→ **Task goal**: Please repeat the lines below exactly. Begin with the line containing "Control Plane ⭐10,429" and go on through the line containing "your infrastructure. ⭐18,686".

*** Stored data ***

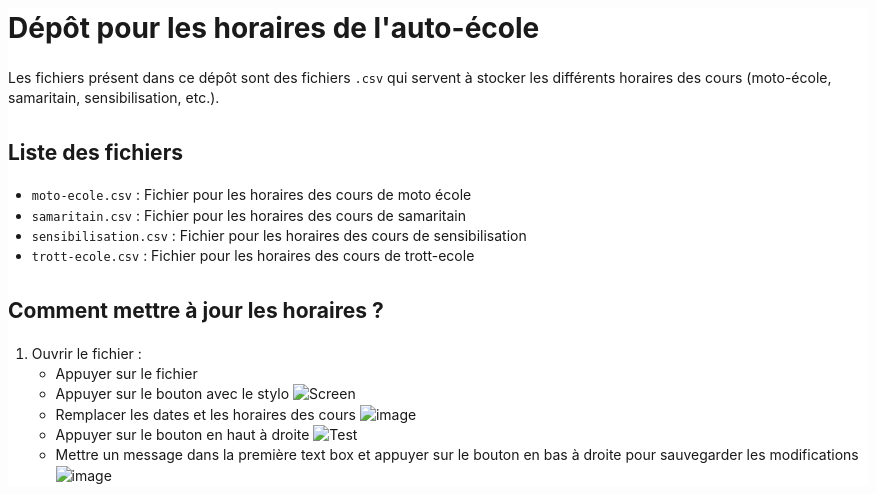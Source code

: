 # Dépôt pour les horaires de l'auto-école

Les fichiers présent dans ce dépôt sont des fichiers `.csv` qui servent à stocker les différents horaires des cours (moto-école, samaritain, sensibilisation, etc.).

## Liste des fichiers

- `moto-ecole.csv` : Fichier pour les horaires des cours de moto école
- `samaritain.csv` : Fichier pour les horaires des cours de samaritain
- `sensibilisation.csv` : Fichier pour les horaires des cours de sensibilisation
- `trott-ecole.csv` : Fichier pour les horaires des cours de trott-ecole

## Comment mettre à jour les horaires ?

1. Ouvrir le fichier :
   - Appuyer sur le fichier
   - Appuyer sur le bouton avec le stylo
     <img width="1920" height="1241" alt="Screen" src="https://github.com/user-attachments/assets/3a8e1167-a528-46fa-9355-0e509bb0bd05" />
   - Remplacer les dates et les horaires des cours
     <img width="617" height="609" alt="image" src="https://github.com/user-attachments/assets/6dd2a6c4-da93-4c40-a94c-21f691af6c95" />
   - Appuyer sur le bouton en haut à droite
     <img width="1920" height="1052" alt="Test" src="https://github.com/user-attachments/assets/e1fd8d83-ce06-4c02-9517-58d6d1e815fe" />
   - Mettre un message dans la première text box et appuyer sur le bouton en bas à droite pour sauvegarder les modifications
     <img width="617" height="609" alt="image" src="https://github.com/user-attachments/assets/36d579f4-d940-4e1f-94e4-e0975681e548" />
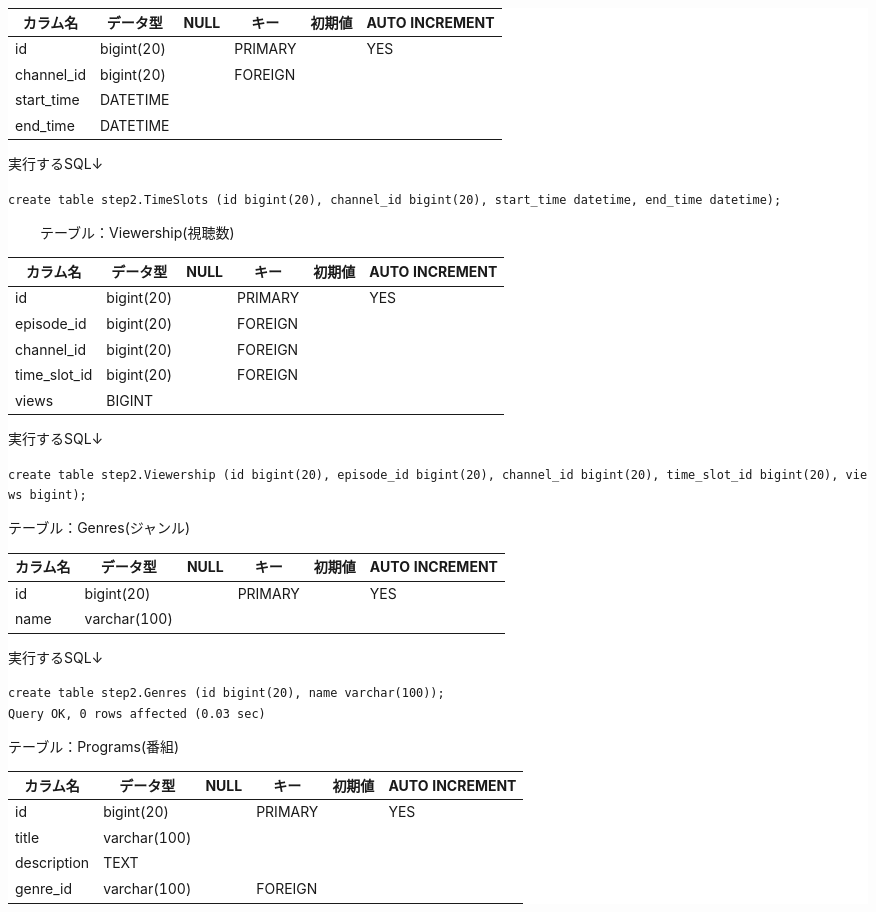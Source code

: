|カラム名|データ型|NULL|キー|初期値|AUTO INCREMENT|
| ---- | ---- | ---- | ---- | ---- | ---- |
|id|bigint(20)||PRIMARY||YES|
|channel_id|bigint(20)||FOREIGN||
|start_time|DATETIME|||||
|end_time|DATETIME|||||

実行するSQL↓
```
create table step2.TimeSlots (id bigint(20), channel_id bigint(20), start_time datetime, end_time datetime);
```
　　
テーブル：Viewership(視聴数)

|カラム名|データ型|NULL|キー|初期値|AUTO INCREMENT|
| ---- | ---- | ---- | ---- | ---- | ---- |
|id|bigint(20)||PRIMARY||YES|
|episode_id|bigint(20)||FOREIGN|||
|channel_id|bigint(20)||FOREIGN|||
|time_slot_id|bigint(20)||FOREIGN|||
|views|BIGINT|||||

実行するSQL↓
```
create table step2.Viewership (id bigint(20), episode_id bigint(20), channel_id bigint(20), time_slot_id bigint(20), views bigint);
```


テーブル：Genres(ジャンル)

|カラム名|データ型|NULL|キー|初期値|AUTO INCREMENT|
| ---- | ---- | ---- | ---- | ---- | ---- |
|id|bigint(20)||PRIMARY||YES|
|name|varchar(100)|||||

実行するSQL↓
```
create table step2.Genres (id bigint(20), name varchar(100));
Query OK, 0 rows affected (0.03 sec)
```

テーブル：Programs(番組)

|カラム名|データ型|NULL|キー|初期値|AUTO INCREMENT|
| ---- | ---- | ---- | ---- | ---- | ---- |
|id|bigint(20)||PRIMARY||YES|
|title|varchar(100)|||||
|description|TEXT|||||
|genre_id|varchar(100)||FOREIGN|||
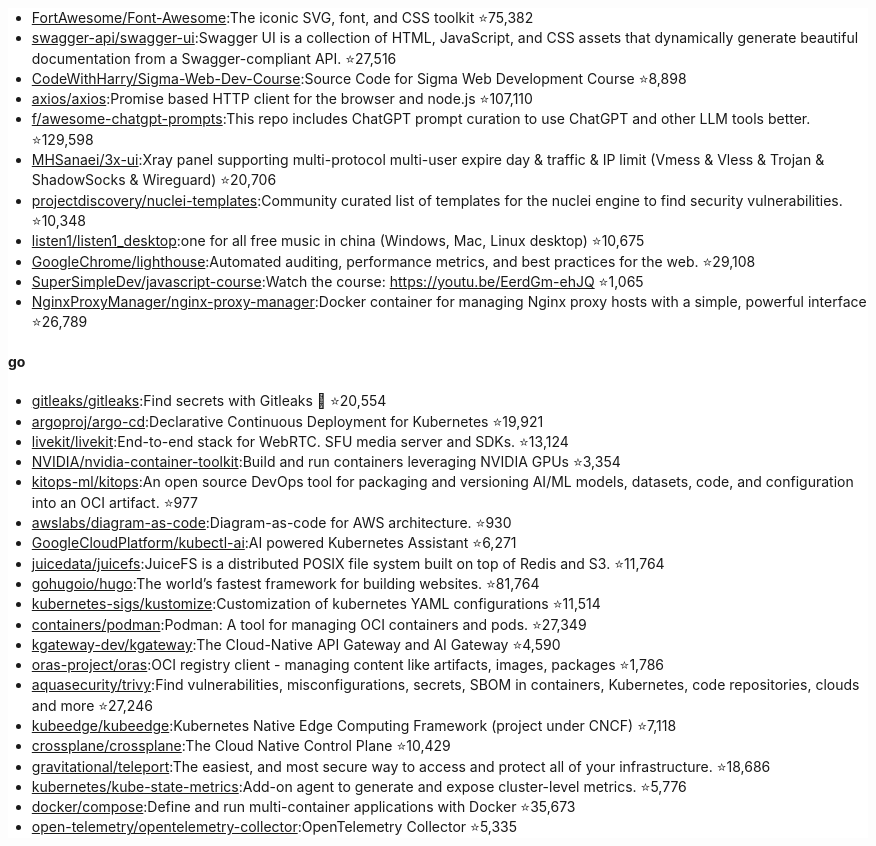 * [FortAwesome/Font-Awesome](https://github.com/FortAwesome/Font-Awesome):The iconic SVG, font, and CSS toolkit ⭐75,382
* [swagger-api/swagger-ui](https://github.com/swagger-api/swagger-ui):Swagger UI is a collection of HTML, JavaScript, and CSS assets that dynamically generate beautiful documentation from a Swagger-compliant API. ⭐27,516
* [CodeWithHarry/Sigma-Web-Dev-Course](https://github.com/CodeWithHarry/Sigma-Web-Dev-Course):Source Code for Sigma Web Development Course ⭐8,898
* [axios/axios](https://github.com/axios/axios):Promise based HTTP client for the browser and node.js ⭐107,110
* [f/awesome-chatgpt-prompts](https://github.com/f/awesome-chatgpt-prompts):This repo includes ChatGPT prompt curation to use ChatGPT and other LLM tools better. ⭐129,598
* [MHSanaei/3x-ui](https://github.com/MHSanaei/3x-ui):Xray panel supporting multi-protocol multi-user expire day & traffic & IP limit (Vmess & Vless & Trojan & ShadowSocks & Wireguard) ⭐20,706
* [projectdiscovery/nuclei-templates](https://github.com/projectdiscovery/nuclei-templates):Community curated list of templates for the nuclei engine to find security vulnerabilities. ⭐10,348
* [listen1/listen1_desktop](https://github.com/listen1/listen1_desktop):one for all free music in china (Windows, Mac, Linux desktop) ⭐10,675
* [GoogleChrome/lighthouse](https://github.com/GoogleChrome/lighthouse):Automated auditing, performance metrics, and best practices for the web. ⭐29,108
* [SuperSimpleDev/javascript-course](https://github.com/SuperSimpleDev/javascript-course):Watch the course: https://youtu.be/EerdGm-ehJQ ⭐1,065
* [NginxProxyManager/nginx-proxy-manager](https://github.com/NginxProxyManager/nginx-proxy-manager):Docker container for managing Nginx proxy hosts with a simple, powerful interface ⭐26,789

#### go
* [gitleaks/gitleaks](https://github.com/gitleaks/gitleaks):Find secrets with Gitleaks 🔑 ⭐20,554
* [argoproj/argo-cd](https://github.com/argoproj/argo-cd):Declarative Continuous Deployment for Kubernetes ⭐19,921
* [livekit/livekit](https://github.com/livekit/livekit):End-to-end stack for WebRTC. SFU media server and SDKs. ⭐13,124
* [NVIDIA/nvidia-container-toolkit](https://github.com/NVIDIA/nvidia-container-toolkit):Build and run containers leveraging NVIDIA GPUs ⭐3,354
* [kitops-ml/kitops](https://github.com/kitops-ml/kitops):An open source DevOps tool for packaging and versioning AI/ML models, datasets, code, and configuration into an OCI artifact. ⭐977
* [awslabs/diagram-as-code](https://github.com/awslabs/diagram-as-code):Diagram-as-code for AWS architecture. ⭐930
* [GoogleCloudPlatform/kubectl-ai](https://github.com/GoogleCloudPlatform/kubectl-ai):AI powered Kubernetes Assistant ⭐6,271
* [juicedata/juicefs](https://github.com/juicedata/juicefs):JuiceFS is a distributed POSIX file system built on top of Redis and S3. ⭐11,764
* [gohugoio/hugo](https://github.com/gohugoio/hugo):The world’s fastest framework for building websites. ⭐81,764
* [kubernetes-sigs/kustomize](https://github.com/kubernetes-sigs/kustomize):Customization of kubernetes YAML configurations ⭐11,514
* [containers/podman](https://github.com/containers/podman):Podman: A tool for managing OCI containers and pods. ⭐27,349
* [kgateway-dev/kgateway](https://github.com/kgateway-dev/kgateway):The Cloud-Native API Gateway and AI Gateway ⭐4,590
* [oras-project/oras](https://github.com/oras-project/oras):OCI registry client - managing content like artifacts, images, packages ⭐1,786
* [aquasecurity/trivy](https://github.com/aquasecurity/trivy):Find vulnerabilities, misconfigurations, secrets, SBOM in containers, Kubernetes, code repositories, clouds and more ⭐27,246
* [kubeedge/kubeedge](https://github.com/kubeedge/kubeedge):Kubernetes Native Edge Computing Framework (project under CNCF) ⭐7,118
* [crossplane/crossplane](https://github.com/crossplane/crossplane):The Cloud Native Control Plane ⭐10,429
* [gravitational/teleport](https://github.com/gravitational/teleport):The easiest, and most secure way to access and protect all of your infrastructure. ⭐18,686
* [kubernetes/kube-state-metrics](https://github.com/kubernetes/kube-state-metrics):Add-on agent to generate and expose cluster-level metrics. ⭐5,776
* [docker/compose](https://github.com/docker/compose):Define and run multi-container applications with Docker ⭐35,673
* [open-telemetry/opentelemetry-collector](https://github.com/open-telemetry/opentelemetry-collector):OpenTelemetry Collector ⭐5,335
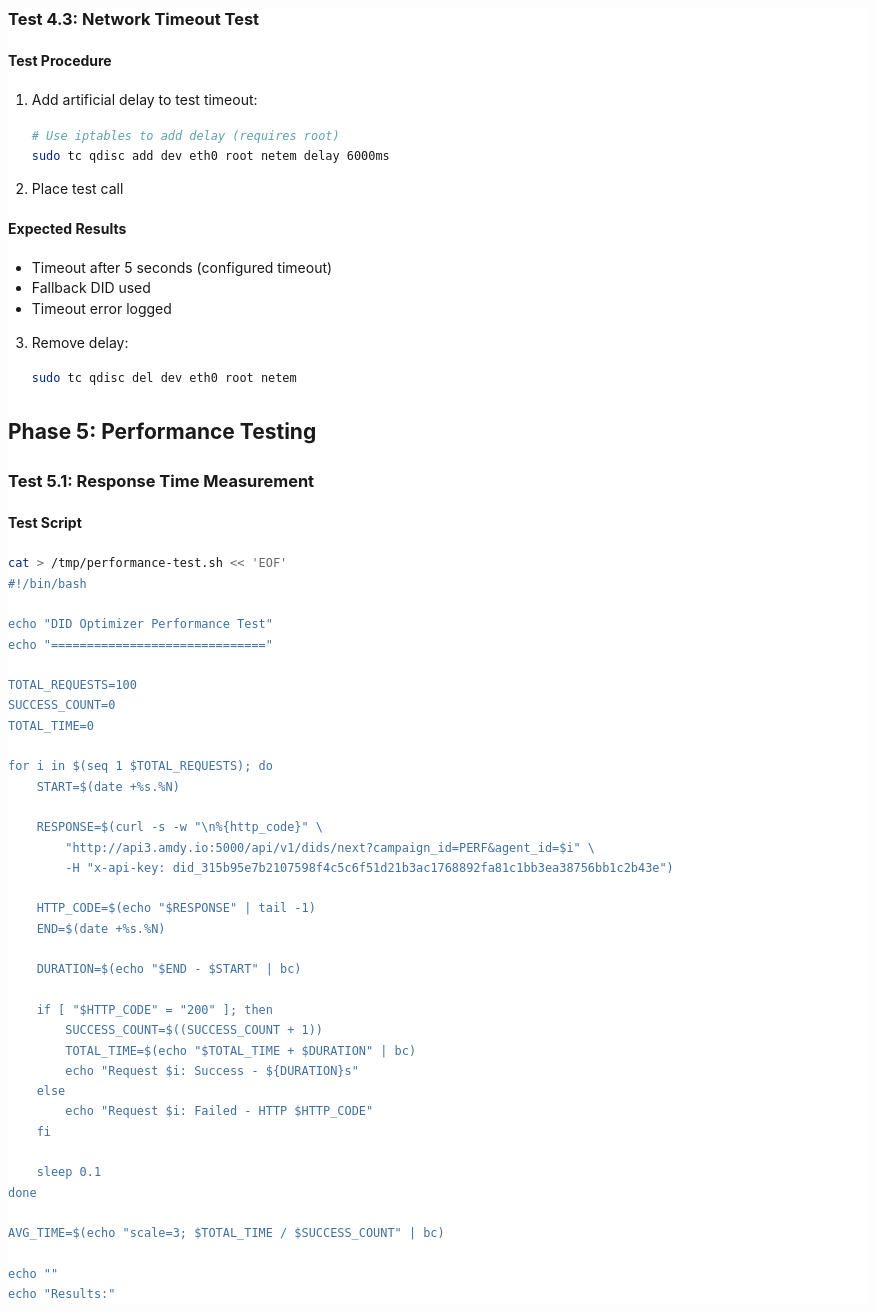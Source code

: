 ### Test 4.3: Network Timeout Test

#### Test Procedure
1. Add artificial delay to test timeout:
   ```bash
   # Use iptables to add delay (requires root)
   sudo tc qdisc add dev eth0 root netem delay 6000ms
   ```

2. Place test call

#### Expected Results
- Timeout after 5 seconds (configured timeout)
- Fallback DID used
- Timeout error logged

3. Remove delay:
   ```bash
   sudo tc qdisc del dev eth0 root netem
   ```

## Phase 5: Performance Testing

### Test 5.1: Response Time Measurement

#### Test Script
```bash
cat > /tmp/performance-test.sh << 'EOF'
#!/bin/bash

echo "DID Optimizer Performance Test"
echo "=============================="

TOTAL_REQUESTS=100
SUCCESS_COUNT=0
TOTAL_TIME=0

for i in $(seq 1 $TOTAL_REQUESTS); do
    START=$(date +%s.%N)

    RESPONSE=$(curl -s -w "\n%{http_code}" \
        "http://api3.amdy.io:5000/api/v1/dids/next?campaign_id=PERF&agent_id=$i" \
        -H "x-api-key: did_315b95e7b2107598f4c5c6f51d21b3ac1768892fa81c1bb3ea38756bb1c2b43e")

    HTTP_CODE=$(echo "$RESPONSE" | tail -1)
    END=$(date +%s.%N)

    DURATION=$(echo "$END - $START" | bc)

    if [ "$HTTP_CODE" = "200" ]; then
        SUCCESS_COUNT=$((SUCCESS_COUNT + 1))
        TOTAL_TIME=$(echo "$TOTAL_TIME + $DURATION" | bc)
        echo "Request $i: Success - ${DURATION}s"
    else
        echo "Request $i: Failed - HTTP $HTTP_CODE"
    fi

    sleep 0.1
done

AVG_TIME=$(echo "scale=3; $TOTAL_TIME / $SUCCESS_COUNT" | bc)

echo ""
echo "Results:"
```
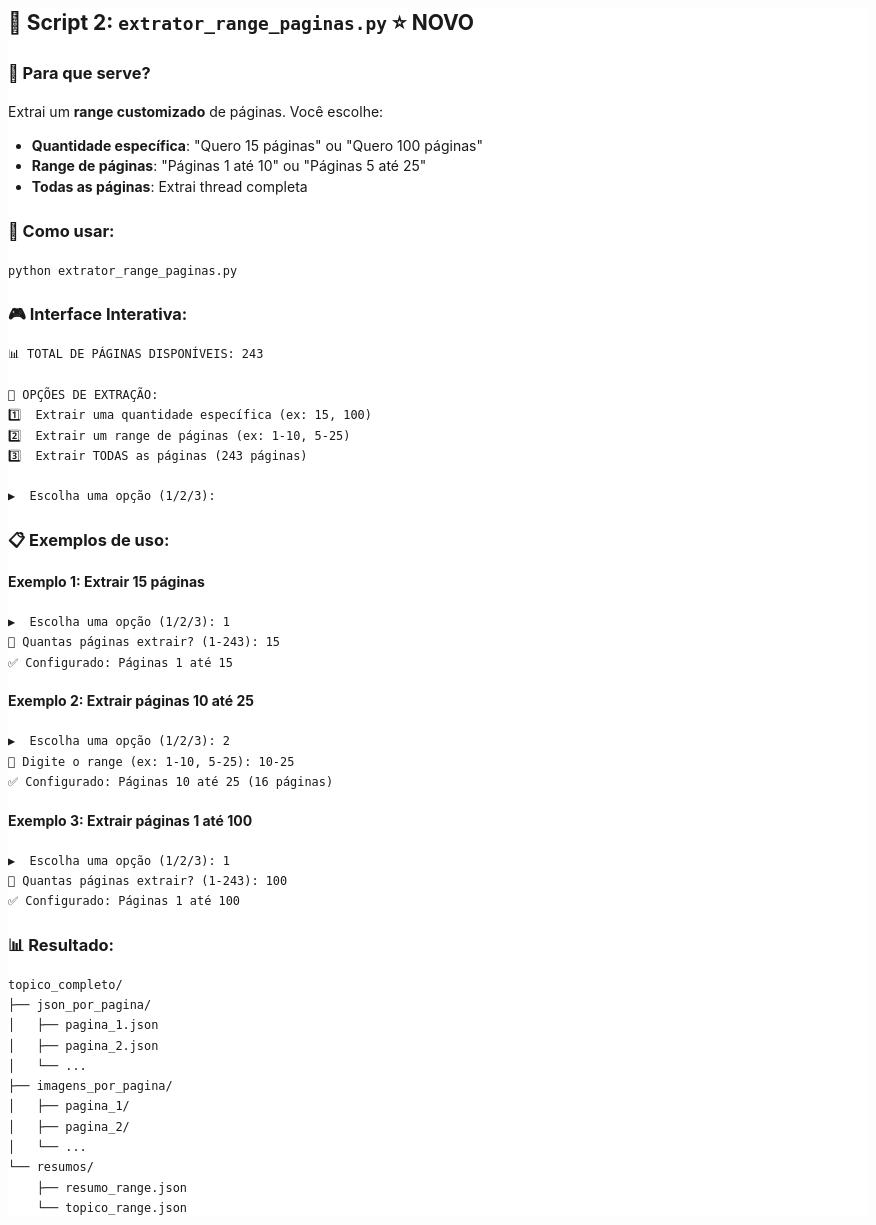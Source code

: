 
## 📑 Script 2: `extrator_range_paginas.py` ⭐ **NOVO**

### 🎯 Para que serve?
Extrai um **range customizado** de páginas. Você escolhe:
- **Quantidade específica**: "Quero 15 páginas" ou "Quero 100 páginas"
- **Range de páginas**: "Páginas 1 até 10" ou "Páginas 5 até 25"
- **Todas as páginas**: Extrai thread completa

### 📝 Como usar:
```bash
python extrator_range_paginas.py
```

### 🎮 Interface Interativa:
```
📊 TOTAL DE PÁGINAS DISPONÍVEIS: 243

🎯 OPÇÕES DE EXTRAÇÃO:
1️⃣  Extrair uma quantidade específica (ex: 15, 100)
2️⃣  Extrair um range de páginas (ex: 1-10, 5-25)
3️⃣  Extrair TODAS as páginas (243 páginas)

▶️  Escolha uma opção (1/2/3):
```

### 📋 Exemplos de uso:

#### Exemplo 1: Extrair 15 páginas
```
▶️  Escolha uma opção (1/2/3): 1
📝 Quantas páginas extrair? (1-243): 15
✅ Configurado: Páginas 1 até 15
```

#### Exemplo 2: Extrair páginas 10 até 25
```
▶️  Escolha uma opção (1/2/3): 2
📝 Digite o range (ex: 1-10, 5-25): 10-25
✅ Configurado: Páginas 10 até 25 (16 páginas)
```

#### Exemplo 3: Extrair páginas 1 até 100
```
▶️  Escolha uma opção (1/2/3): 1
📝 Quantas páginas extrair? (1-243): 100
✅ Configurado: Páginas 1 até 100
```

### 📊 Resultado:
```
topico_completo/
├── json_por_pagina/
│   ├── pagina_1.json
│   ├── pagina_2.json
│   └── ...
├── imagens_por_pagina/
│   ├── pagina_1/
│   ├── pagina_2/
│   └── ...
└── resumos/
    ├── resumo_range.json
    └── topico_range.json
```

*** End of Stored data ***

→ **Task response**:
* [crossplane/crossplane](https://github.com/crossplane/crossplane):The Cloud Native Control Plane ⭐10,429
* [gravitational/teleport](https://github.com/gravitational/teleport):The easiest, and most secure way to access and protect all of your infrastructure. ⭐18,686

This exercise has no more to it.